Esa Heikkinen wrote:
>> Do not forget the Trimble was never intended to be a frequency standard.
>>     
>
> Ok, then it might be a better idea to use only it's 1 PPS output to 
> count the frequency of the some other oscillator and build own steering 
> electronics for that. Infact my original plan was to do right that.
>
> If the count/steering period is set long enough there should be any 
> problem caused the satellite hopping or such things anymore.
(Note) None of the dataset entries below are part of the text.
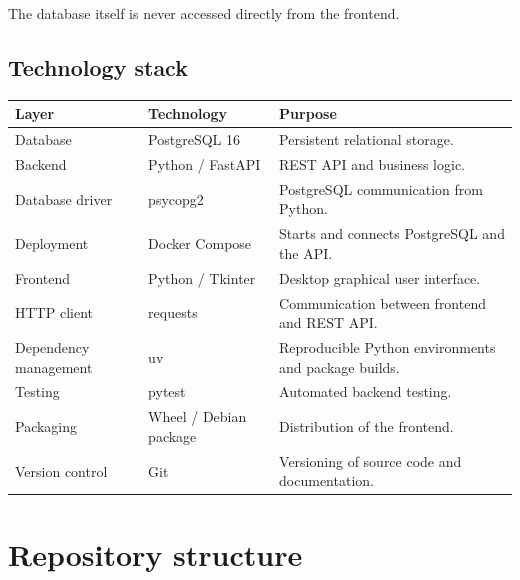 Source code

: \documentclass[a4paper,11pt]{article}
\begin{document}
The database itself is never accessed directly from the frontend.

\subsection{Technology stack}

\renewcommand{\arraystretch}{1.2}

\begin{tabularx}{\linewidth}{@{}p{3cm}p{4cm}X@{}}
\toprule
\textbf{Layer} & \textbf{Technology} & \textbf{Purpose} \\
\midrule

Database
  & PostgreSQL 16
  & Persistent relational storage. \\

Backend
  & Python / FastAPI
  & REST API and business logic. \\

Database driver
  & psycopg2
  & PostgreSQL communication from Python. \\

Deployment
  & Docker Compose
  & Starts and connects PostgreSQL and the API. \\

Frontend
  & Python / Tkinter
  & Desktop graphical user interface. \\

HTTP client
  & requests
  & Communication between frontend and REST API. \\

Dependency management
  & uv
  & Reproducible Python environments and package builds. \\

Testing
  & pytest
  & Automated backend testing. \\

Packaging
  & Wheel / Debian package
  & Distribution of the frontend. \\

Version control
  & Git
  & Versioning of source code and documentation. \\

\bottomrule
\end{tabularx}

\section{Repository structure}
\end{document}
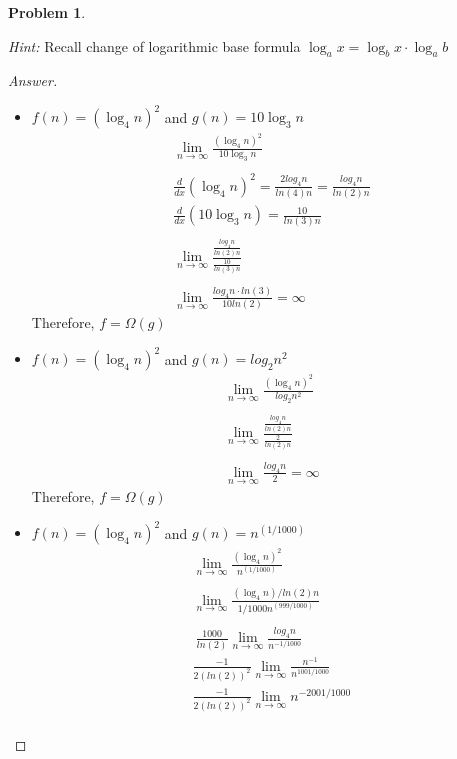 \documentclass[11pt]{article}
\theoremstyle{definition}
\theoremstyle{definition}
\newtheorem{required}{Problem}
\theoremstyle{definition}
\begin{document}
\begin{required}
\begin{enumerate} [label=(\alph*)]
    \emph{Hint:} Recall change of logarithmic base formula $\log_a x = \log_b x\cdot\log_a b$
    \begin{proof}[Answer] $ $ \\
    \begin{itemize}
        \item  $f(n) = (\log_4 n)^2$ and $g(n) =10 \log_3 n $
        \begin{align*}
        \lim_{n \to \infty} \frac{(\log_4 n)^2}{10 \log_3 n} \\ \\
        \frac{d}{dx}(\log_4 n)^2 = \frac{2log_4n}{ln(4)n} = \frac{log_4n}{ln(2)n} \\
        \frac{d}{dx}(10 \log_3 n) = \frac{10}{ln(3)n} \\ \\
        \lim_{n \to \infty} \frac{\frac{log_4n}{ln(2)n}}{\frac{10}{ln(3)n}} \\ \\
        \lim_{n \to \infty} \frac{log_4n \cdot ln(3)}{10ln(2)} = \infty
        \end{align*}
        Therefore, $f=\Omega(g)$
        \item $f(n) = (\log_4 n)^2$ and $g(n) = log_2n^2 $
        \begin{align*}
        \lim_{n \to \infty} \frac{(\log_4 n)^2}{log_2n^2} \\ \\
        \lim_{n \to \infty} \frac{\frac{log_4n}{ln(2)n}}{\frac{2}{ln(2)n}} \\ \\
         \lim_{n \to \infty}\frac{log_4n}{2} = \infty
        \end{align*}
        Therefore, $f=\Omega(g)$
        \item $f(n) = (\log_4 n)^2$ and $g(n) = n ^ {(1/1000)}$
        \begin{align*}
             \lim_{n \to \infty} \frac{(\log_4 n)^2}{n ^ {(1/1000)}}  \\ \\
             \lim_{n \to \infty} \frac{(\log_4 n)/ln(2)n}{1/1000 n ^ {(999/1000)}} \\ \\\
             \frac{1000}{ln(2)}\lim_{n \to \infty} \frac{log_4n}{n^{-1/1000}} \\
             \frac{-1}{2(ln(2))^2}\lim_{n \to \infty} \frac{n^{-1}}{n^{1001/1000}} \\
             \frac{-1}{2(ln(2))^2} \lim_{n \to \infty} n^{-2001/1000}  \\

\end{align*}
\end{itemize}
\end{proof}
\end{enumerate}
\end{required}
\end{document}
Let's say 
> that if I make 24 hours running average for 10 MHz using Trimble's 1 PPS 
> as a reference to determine the oscillator control then I would get the 
> better results, right?
>
> But if LPRO is useless, which oscillator should I seek for main output? 
> With low short therm drift and good phase noise characteristics etc?
>
> Also the goal is to build the reference with surplus (etc) parts as a 
> hobby project, no interest to invest thousands for that.
>
>   
Esa

Given the large PPS output jitter wrt to the OCXO output frequency, this
is probably a bad idea.

There's nothing wrong with the idea of using a rubidium standard, you
just need to cleanup its output first by phase locking a low noise OCXO
with a suitable loop time constant to the rubidium output first. Use the
cleaned up output as the 10MHz  signal for the Thunderbolt and lock the
rubidium standard to GPS using the thunderbolt with a suitably long loop
time constant.

This should result in low phase noise and drift during holdover.